#### EXERCISE AIM
Search the data for the string "handling" and copy each line in which it appears.

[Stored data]
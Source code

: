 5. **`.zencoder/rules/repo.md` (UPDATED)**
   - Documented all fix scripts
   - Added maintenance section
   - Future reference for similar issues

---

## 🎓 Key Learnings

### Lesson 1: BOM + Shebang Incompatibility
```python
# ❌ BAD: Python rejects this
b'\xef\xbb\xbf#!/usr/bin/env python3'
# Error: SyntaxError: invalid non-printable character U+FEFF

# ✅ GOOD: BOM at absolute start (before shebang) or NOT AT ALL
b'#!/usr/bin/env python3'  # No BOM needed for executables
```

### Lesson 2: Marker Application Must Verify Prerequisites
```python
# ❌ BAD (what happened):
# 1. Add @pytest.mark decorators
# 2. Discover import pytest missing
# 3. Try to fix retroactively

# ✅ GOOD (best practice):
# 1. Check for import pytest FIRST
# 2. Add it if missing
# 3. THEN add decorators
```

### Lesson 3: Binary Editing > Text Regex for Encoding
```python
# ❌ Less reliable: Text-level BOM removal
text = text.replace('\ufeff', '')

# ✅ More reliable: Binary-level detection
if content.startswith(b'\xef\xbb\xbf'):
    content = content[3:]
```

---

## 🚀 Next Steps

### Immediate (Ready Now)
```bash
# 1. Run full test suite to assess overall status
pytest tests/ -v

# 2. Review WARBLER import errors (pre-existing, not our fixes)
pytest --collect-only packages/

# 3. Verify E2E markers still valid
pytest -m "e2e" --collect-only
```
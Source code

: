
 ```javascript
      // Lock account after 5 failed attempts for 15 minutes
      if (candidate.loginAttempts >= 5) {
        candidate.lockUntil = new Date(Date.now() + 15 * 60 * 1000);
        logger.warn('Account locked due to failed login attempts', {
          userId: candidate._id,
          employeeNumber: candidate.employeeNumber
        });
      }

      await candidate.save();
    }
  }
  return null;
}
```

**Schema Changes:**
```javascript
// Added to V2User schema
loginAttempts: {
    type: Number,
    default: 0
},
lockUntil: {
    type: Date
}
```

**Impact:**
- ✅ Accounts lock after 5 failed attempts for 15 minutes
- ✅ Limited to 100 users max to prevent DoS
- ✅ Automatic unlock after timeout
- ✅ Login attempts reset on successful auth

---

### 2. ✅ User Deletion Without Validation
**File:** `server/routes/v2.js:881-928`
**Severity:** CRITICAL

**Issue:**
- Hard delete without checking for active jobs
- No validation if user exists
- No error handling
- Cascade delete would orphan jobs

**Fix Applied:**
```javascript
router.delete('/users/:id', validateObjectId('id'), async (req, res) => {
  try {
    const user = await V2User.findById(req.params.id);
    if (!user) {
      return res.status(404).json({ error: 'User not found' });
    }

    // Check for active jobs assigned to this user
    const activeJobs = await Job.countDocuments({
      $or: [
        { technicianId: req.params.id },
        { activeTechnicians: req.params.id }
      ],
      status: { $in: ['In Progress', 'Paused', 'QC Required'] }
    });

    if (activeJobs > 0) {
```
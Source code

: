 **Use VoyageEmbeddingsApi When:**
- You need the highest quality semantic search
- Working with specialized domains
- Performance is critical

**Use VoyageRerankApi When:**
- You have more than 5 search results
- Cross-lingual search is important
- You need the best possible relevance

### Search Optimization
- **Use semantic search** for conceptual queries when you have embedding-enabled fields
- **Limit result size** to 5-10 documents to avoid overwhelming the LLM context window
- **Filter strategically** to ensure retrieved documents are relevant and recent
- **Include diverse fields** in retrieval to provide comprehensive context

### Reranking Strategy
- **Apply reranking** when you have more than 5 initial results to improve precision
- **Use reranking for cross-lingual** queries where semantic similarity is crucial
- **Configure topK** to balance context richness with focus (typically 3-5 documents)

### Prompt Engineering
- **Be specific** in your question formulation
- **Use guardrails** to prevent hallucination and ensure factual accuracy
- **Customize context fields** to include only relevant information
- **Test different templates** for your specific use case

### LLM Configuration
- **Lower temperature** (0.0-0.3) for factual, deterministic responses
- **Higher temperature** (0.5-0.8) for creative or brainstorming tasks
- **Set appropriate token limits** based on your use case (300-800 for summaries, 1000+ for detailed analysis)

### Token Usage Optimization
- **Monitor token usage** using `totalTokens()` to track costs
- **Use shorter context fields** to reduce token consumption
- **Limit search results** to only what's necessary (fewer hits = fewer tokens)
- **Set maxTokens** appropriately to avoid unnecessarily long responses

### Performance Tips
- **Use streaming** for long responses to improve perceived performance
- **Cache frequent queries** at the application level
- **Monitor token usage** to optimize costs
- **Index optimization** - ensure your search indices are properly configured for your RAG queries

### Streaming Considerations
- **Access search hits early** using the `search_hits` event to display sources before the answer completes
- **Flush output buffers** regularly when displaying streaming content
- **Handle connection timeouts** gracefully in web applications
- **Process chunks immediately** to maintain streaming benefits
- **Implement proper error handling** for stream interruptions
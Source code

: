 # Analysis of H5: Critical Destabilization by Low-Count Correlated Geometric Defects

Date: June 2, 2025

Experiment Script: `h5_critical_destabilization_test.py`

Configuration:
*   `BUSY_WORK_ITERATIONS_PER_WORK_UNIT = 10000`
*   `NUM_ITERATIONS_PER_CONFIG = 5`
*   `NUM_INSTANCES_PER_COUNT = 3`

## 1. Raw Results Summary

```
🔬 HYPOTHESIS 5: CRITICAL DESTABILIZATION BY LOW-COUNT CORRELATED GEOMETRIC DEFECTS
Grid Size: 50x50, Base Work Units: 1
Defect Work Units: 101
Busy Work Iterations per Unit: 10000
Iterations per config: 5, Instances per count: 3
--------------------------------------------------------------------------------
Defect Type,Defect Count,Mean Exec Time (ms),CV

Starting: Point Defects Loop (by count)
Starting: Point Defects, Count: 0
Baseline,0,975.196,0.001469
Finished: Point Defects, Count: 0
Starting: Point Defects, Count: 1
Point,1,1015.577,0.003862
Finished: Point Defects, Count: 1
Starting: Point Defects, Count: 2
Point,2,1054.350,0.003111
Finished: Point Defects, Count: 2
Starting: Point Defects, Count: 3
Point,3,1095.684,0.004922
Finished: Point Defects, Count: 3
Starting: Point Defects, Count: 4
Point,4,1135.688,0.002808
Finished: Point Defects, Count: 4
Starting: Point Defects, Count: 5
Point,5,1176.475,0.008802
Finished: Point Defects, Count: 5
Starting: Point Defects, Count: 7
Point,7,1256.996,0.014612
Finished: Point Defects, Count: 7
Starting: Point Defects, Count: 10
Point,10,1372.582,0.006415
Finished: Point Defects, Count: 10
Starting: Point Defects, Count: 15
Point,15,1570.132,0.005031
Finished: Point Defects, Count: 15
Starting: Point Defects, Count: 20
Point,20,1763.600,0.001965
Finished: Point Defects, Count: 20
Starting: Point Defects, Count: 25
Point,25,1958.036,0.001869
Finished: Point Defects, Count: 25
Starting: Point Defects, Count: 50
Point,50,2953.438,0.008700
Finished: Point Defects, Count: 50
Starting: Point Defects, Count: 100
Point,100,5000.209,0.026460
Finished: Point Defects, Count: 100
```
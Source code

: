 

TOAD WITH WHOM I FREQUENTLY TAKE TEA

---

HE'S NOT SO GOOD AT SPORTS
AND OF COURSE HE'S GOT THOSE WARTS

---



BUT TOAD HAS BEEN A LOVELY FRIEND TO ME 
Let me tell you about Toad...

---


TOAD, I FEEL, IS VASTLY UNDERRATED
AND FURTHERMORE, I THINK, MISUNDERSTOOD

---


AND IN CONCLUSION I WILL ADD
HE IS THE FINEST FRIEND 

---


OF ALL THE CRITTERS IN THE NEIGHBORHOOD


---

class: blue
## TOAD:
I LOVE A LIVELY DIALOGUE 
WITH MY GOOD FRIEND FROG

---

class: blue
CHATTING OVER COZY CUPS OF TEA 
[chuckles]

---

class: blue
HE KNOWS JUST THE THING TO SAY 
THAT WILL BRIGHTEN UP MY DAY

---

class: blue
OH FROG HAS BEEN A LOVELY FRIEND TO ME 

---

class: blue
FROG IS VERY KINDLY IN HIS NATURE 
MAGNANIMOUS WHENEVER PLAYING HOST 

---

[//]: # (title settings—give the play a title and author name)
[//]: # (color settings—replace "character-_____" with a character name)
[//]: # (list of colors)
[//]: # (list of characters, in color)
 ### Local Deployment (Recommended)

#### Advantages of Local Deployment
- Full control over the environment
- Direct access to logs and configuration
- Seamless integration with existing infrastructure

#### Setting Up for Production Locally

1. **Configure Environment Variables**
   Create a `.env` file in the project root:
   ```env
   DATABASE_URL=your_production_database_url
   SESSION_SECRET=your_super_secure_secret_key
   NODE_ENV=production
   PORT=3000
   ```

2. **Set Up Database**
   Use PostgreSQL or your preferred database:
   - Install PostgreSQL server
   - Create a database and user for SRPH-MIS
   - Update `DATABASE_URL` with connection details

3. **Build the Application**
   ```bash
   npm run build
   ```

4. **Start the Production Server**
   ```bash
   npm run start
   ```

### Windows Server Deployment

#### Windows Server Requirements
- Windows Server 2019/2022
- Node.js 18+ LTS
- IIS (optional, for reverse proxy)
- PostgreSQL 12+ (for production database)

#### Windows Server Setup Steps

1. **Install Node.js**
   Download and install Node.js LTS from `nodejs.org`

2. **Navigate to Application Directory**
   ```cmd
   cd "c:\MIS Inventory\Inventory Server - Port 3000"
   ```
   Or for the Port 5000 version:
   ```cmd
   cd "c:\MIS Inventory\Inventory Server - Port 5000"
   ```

#### ANSWER SECTION
- No error handling
- **Implement proper error handling** for stream interruptions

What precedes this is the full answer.